Saturday, July 24, 2004

Finally a Flower



About 10 days ago, Bobbie assigned what turned out for me to be a very hard exercise - to pick what flower you are. This type of visualizing, praying, dreaming exercise is not my kind of thing - it's like someone challenging me to identify what I am feeling in a difficult situation - when prompted to actually look in the mirror this way, the mirror usually goes dark. I almost gave up trying to pick a flower.

But I found that if I was honest, there really was a flower in my mind. A flower from my childhood, and one that seemed very appropriate as a metaphor, because it fit in with the dominant picture for my life in my dreams and musings of the last few years - walking through the desert. I grew up in the Mojave Desert, and the flower that kept coming to my mind was the blossom of the Joshua Tree.

The blossom of the Joshua Tree is a subtle beauty - creamy green-white clusters that show up at the end of the usually twisting and strange branches of the Joshua Tree. The trees do not bloom every year, so it is a special treat when you see them blooming in the desert.

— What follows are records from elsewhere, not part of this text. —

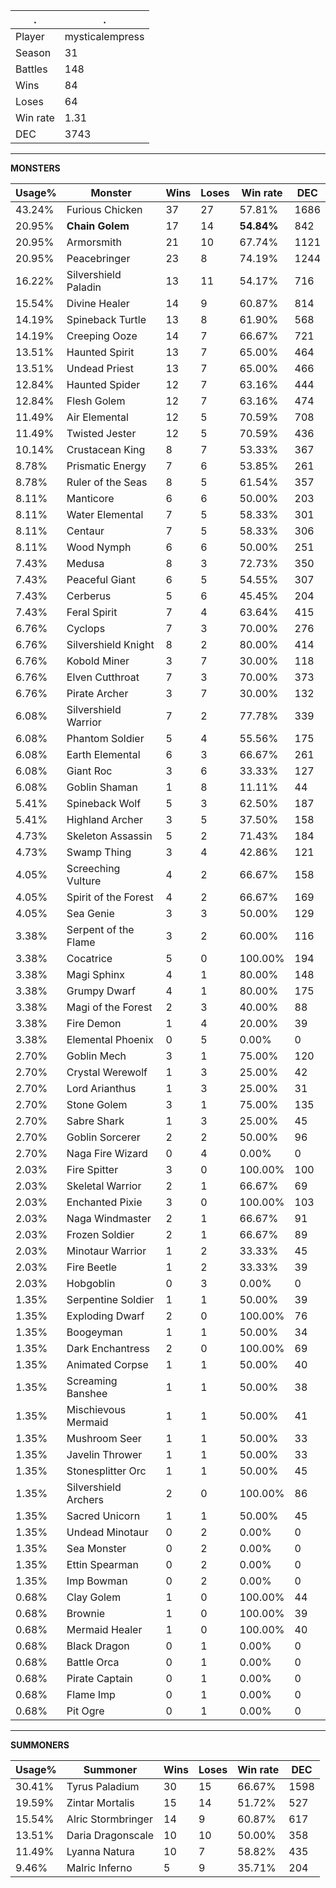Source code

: .|.
|-|-
Player|mysticalempress
Season|31
Battles|148
Wins|84
Loses|64
Win rate|1.31
DEC|3743

---
**MONSTERS**

Usage%|Monster|Wins|Loses|Win rate|DEC|
-|-|-|-|-|-|
43.24%|Furious Chicken|37|27|57.81%|1686|
20.95%|**Chain Golem**|17|14|**54.84%**|842|
20.95%|Armorsmith|21|10|67.74%|1121|
20.95%|Peacebringer|23|8|74.19%|1244|
16.22%|Silvershield Paladin|13|11|54.17%|716|
15.54%|Divine Healer|14|9|60.87%|814|
14.19%|Spineback Turtle|13|8|61.90%|568|
14.19%|Creeping Ooze|14|7|66.67%|721|
13.51%|Haunted Spirit|13|7|65.00%|464|
13.51%|Undead Priest|13|7|65.00%|466|
12.84%|Haunted Spider|12|7|63.16%|444|
12.84%|Flesh Golem|12|7|63.16%|474|
11.49%|Air Elemental|12|5|70.59%|708|
11.49%|Twisted Jester|12|5|70.59%|436|
10.14%|Crustacean King|8|7|53.33%|367|
8.78%|Prismatic Energy|7|6|53.85%|261|
8.78%|Ruler of the Seas|8|5|61.54%|357|
8.11%|Manticore|6|6|50.00%|203|
8.11%|Water Elemental|7|5|58.33%|301|
8.11%|Centaur|7|5|58.33%|306|
8.11%|Wood Nymph|6|6|50.00%|251|
7.43%|Medusa|8|3|72.73%|350|
7.43%|Peaceful Giant|6|5|54.55%|307|
7.43%|Cerberus|5|6|45.45%|204|
7.43%|Feral Spirit|7|4|63.64%|415|
6.76%|Cyclops|7|3|70.00%|276|
6.76%|Silvershield Knight|8|2|80.00%|414|
6.76%|Kobold Miner|3|7|30.00%|118|
6.76%|Elven Cutthroat|7|3|70.00%|373|
6.76%|Pirate Archer|3|7|30.00%|132|
6.08%|Silvershield Warrior|7|2|77.78%|339|
6.08%|Phantom Soldier|5|4|55.56%|175|
6.08%|Earth Elemental|6|3|66.67%|261|
6.08%|Giant Roc|3|6|33.33%|127|
6.08%|Goblin Shaman|1|8|11.11%|44|
5.41%|Spineback Wolf|5|3|62.50%|187|
5.41%|Highland Archer|3|5|37.50%|158|
4.73%|Skeleton Assassin|5|2|71.43%|184|
4.73%|Swamp Thing|3|4|42.86%|121|
4.05%|Screeching Vulture|4|2|66.67%|158|
4.05%|Spirit of the Forest|4|2|66.67%|169|
4.05%|Sea Genie|3|3|50.00%|129|
3.38%|Serpent of the Flame|3|2|60.00%|116|
3.38%|Cocatrice|5|0|100.00%|194|
3.38%|Magi Sphinx|4|1|80.00%|148|
3.38%|Grumpy Dwarf|4|1|80.00%|175|
3.38%|Magi of the Forest|2|3|40.00%|88|
3.38%|Fire Demon|1|4|20.00%|39|
3.38%|Elemental Phoenix|0|5|0.00%|0|
2.70%|Goblin Mech|3|1|75.00%|120|
2.70%|Crystal Werewolf|1|3|25.00%|42|
2.70%|Lord Arianthus|1|3|25.00%|31|
2.70%|Stone Golem|3|1|75.00%|135|
2.70%|Sabre Shark|1|3|25.00%|45|
2.70%|Goblin Sorcerer|2|2|50.00%|96|
2.70%|Naga Fire Wizard|0|4|0.00%|0|
2.03%|Fire Spitter|3|0|100.00%|100|
2.03%|Skeletal Warrior|2|1|66.67%|69|
2.03%|Enchanted Pixie|3|0|100.00%|103|
2.03%|Naga Windmaster|2|1|66.67%|91|
2.03%|Frozen Soldier|2|1|66.67%|89|
2.03%|Minotaur Warrior|1|2|33.33%|45|
2.03%|Fire Beetle|1|2|33.33%|39|
2.03%|Hobgoblin|0|3|0.00%|0|
1.35%|Serpentine Soldier|1|1|50.00%|39|
1.35%|Exploding Dwarf|2|0|100.00%|76|
1.35%|Boogeyman|1|1|50.00%|34|
1.35%|Dark Enchantress|2|0|100.00%|69|
1.35%|Animated Corpse|1|1|50.00%|40|
1.35%|Screaming Banshee|1|1|50.00%|38|
1.35%|Mischievous Mermaid|1|1|50.00%|41|
1.35%|Mushroom Seer|1|1|50.00%|33|
1.35%|Javelin Thrower|1|1|50.00%|33|
1.35%|Stonesplitter Orc|1|1|50.00%|45|
1.35%|Silvershield Archers|2|0|100.00%|86|
1.35%|Sacred Unicorn|1|1|50.00%|45|
1.35%|Undead Minotaur|0|2|0.00%|0|
1.35%|Sea Monster|0|2|0.00%|0|
1.35%|Ettin Spearman|0|2|0.00%|0|
1.35%|Imp Bowman|0|2|0.00%|0|
0.68%|Clay Golem|1|0|100.00%|44|
0.68%|Brownie|1|0|100.00%|39|
0.68%|Mermaid Healer|1|0|100.00%|40|
0.68%|Black Dragon|0|1|0.00%|0|
0.68%|Battle Orca|0|1|0.00%|0|
0.68%|Pirate Captain|0|1|0.00%|0|
0.68%|Flame Imp|0|1|0.00%|0|
0.68%|Pit Ogre|0|1|0.00%|0|

---
**SUMMONERS**

Usage%|Summoner|Wins|Loses|Win rate|DEC|
-|-|-|-|-|-|
30.41%|Tyrus Paladium|30|15|66.67%|1598|
19.59%|Zintar Mortalis|15|14|51.72%|527|
15.54%|Alric Stormbringer|14|9|60.87%|617|
13.51%|Daria Dragonscale|10|10|50.00%|358|
11.49%|Lyanna Natura|10|7|58.82%|435|
9.46%|Malric Inferno|5|9|35.71%|204|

As I was thinking about this flower, I did some searches online. First thing I found was that the classic lists of "flower meanings" say that cactus blossoms stand for "endurance". Then I found this description of the Joshua Tree blossoms at the website for the Joshua Tree National Park:
"Spring rains may bring clusters of white-green flowers on long stalks at branch tips. Like all desert blooms, Joshua trees depend on just the perfect conditions: well-timed rains, and for the Joshua tree, a crisp winter freeze. Researchers believe that freezing temperatures may damage the growing end of a branch and stimulate flowering, followed by branching. You may notice some Joshua trees grow like straight stalks; these trees have never bloomed—which is why they are branchless!"
I had never known this about the Joshua Tree - I had always wondered why their branches grew out in such unusual and unique shapes!

So I accept this metaphor for my life - that the freezing temperatures of winter may feel like they are damaging my growth, but that this very damage may force a bloom, and that out of that stress may come a branching out of my life and force my growth into as unique a creation as the wild, other-worldy and unique Joshua Tree.